■ **Required work**: Print, from the listing below, the lines starting at the line containing "The AIC is a" and ending at the line containing "AIC** than other", exactly as they stand, and print nothing else.

■ **Exercise material**:

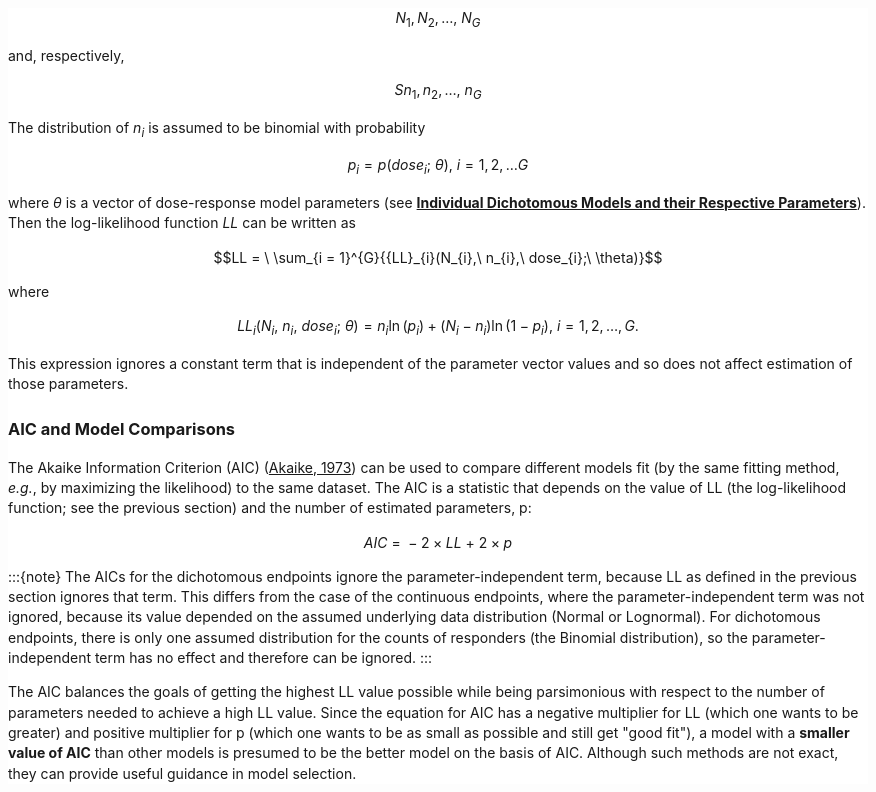 $$N_{1},N_{2},\ldots,\ N_{G}$$

and, respectively,

$$Sn_{1},n_{2},\ldots,\ n_{G}$$

The distribution of $n_{i}$ is assumed to be binomial with probability

$$p_{i} = p\left( dose_{i};\ \theta \right),\ i = 1,2,\ldots G$$

where $\theta$ is a vector of dose-response model parameters (see [**Individual Dichotomous Models and their Respective Parameters**](#individual-dichotomous-models-and-their-respective-parameters)). Then the log-likelihood
function $LL$ can be written as

$$LL = \ \sum_{i = 1}^{G}{{LL}_{i}(N_{i},\ n_{i},\ dose_{i};\ \theta)}$$

where

$${LL}_{i}(N_{i},\ n_{i},\ dose_{i};\ \theta) = n_{i}\ln\left( p_{i} \right) + \left( N_{i} - n_{i} \right)\ln\left( 1 - p_{i} \right),\ i = 1,2,\ldots,G.$$

This expression ignores a constant term that is independent of the
parameter vector values and so does not affect estimation of those
parameters.

### AIC and Model Comparisons

The Akaike Information Criterion (AIC) ([Akaike,
1973](https://hero.epa.gov/hero/index.cfm?action=search.view&reference_id=591))
can be used to compare different models fit (by the same fitting method,
*e.g.*, by maximizing the likelihood) to the same dataset. The AIC is a
statistic that depends on the value of LL (the log-likelihood function;
see the previous section) and the number of estimated parameters, p:

$$AIC\  = \  - 2 \times LL\  + \ 2 \times p$$

:::{note}
The AICs for the dichotomous endpoints ignore the
parameter-independent term, because LL as defined in the previous
section ignores that term. This differs from the case of the continuous
endpoints, where the parameter-independent term was not ignored, because
its value depended on the assumed underlying data distribution (Normal
or Lognormal). For dichotomous endpoints, there is only one assumed
distribution for the counts of responders (the Binomial distribution),
so the parameter-independent term has no effect and therefore can be
ignored.
:::

The AIC balances the goals of getting the highest LL value possible
while being parsimonious with respect to the number of parameters needed
to achieve a high LL value. Since the equation for AIC has a negative
multiplier for LL (which one wants to be greater) and positive
multiplier for p (which one wants to be as small as possible and still
get "good fit"), a model with a **smaller value of AIC** than other
models is presumed to be the better model on the basis of AIC. Although
such methods are not exact, they can provide useful guidance in model
selection.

■ **Answer to this task**:
*e.g.*, by maximizing the likelihood) to the same dataset. The AIC is a
statistic that depends on the value of LL (the log-likelihood function;
see the previous section) and the number of estimated parameters, p:

$$AIC\  = \  - 2 \times LL\  + \ 2 \times p$$

:::{note}
The AICs for the dichotomous endpoints ignore the
parameter-independent term, because LL as defined in the previous
section ignores that term. This differs from the case of the continuous
endpoints, where the parameter-independent term was not ignored, because
its value depended on the assumed underlying data distribution (Normal
or Lognormal). For dichotomous endpoints, there is only one assumed
distribution for the counts of responders (the Binomial distribution),
so the parameter-independent term has no effect and therefore can be
ignored.
:::

The AIC balances the goals of getting the highest LL value possible
while being parsimonious with respect to the number of parameters needed
to achieve a high LL value. Since the equation for AIC has a negative
multiplier for LL (which one wants to be greater) and positive
multiplier for p (which one wants to be as small as possible and still
get "good fit"), a model with a **smaller value of AIC** than other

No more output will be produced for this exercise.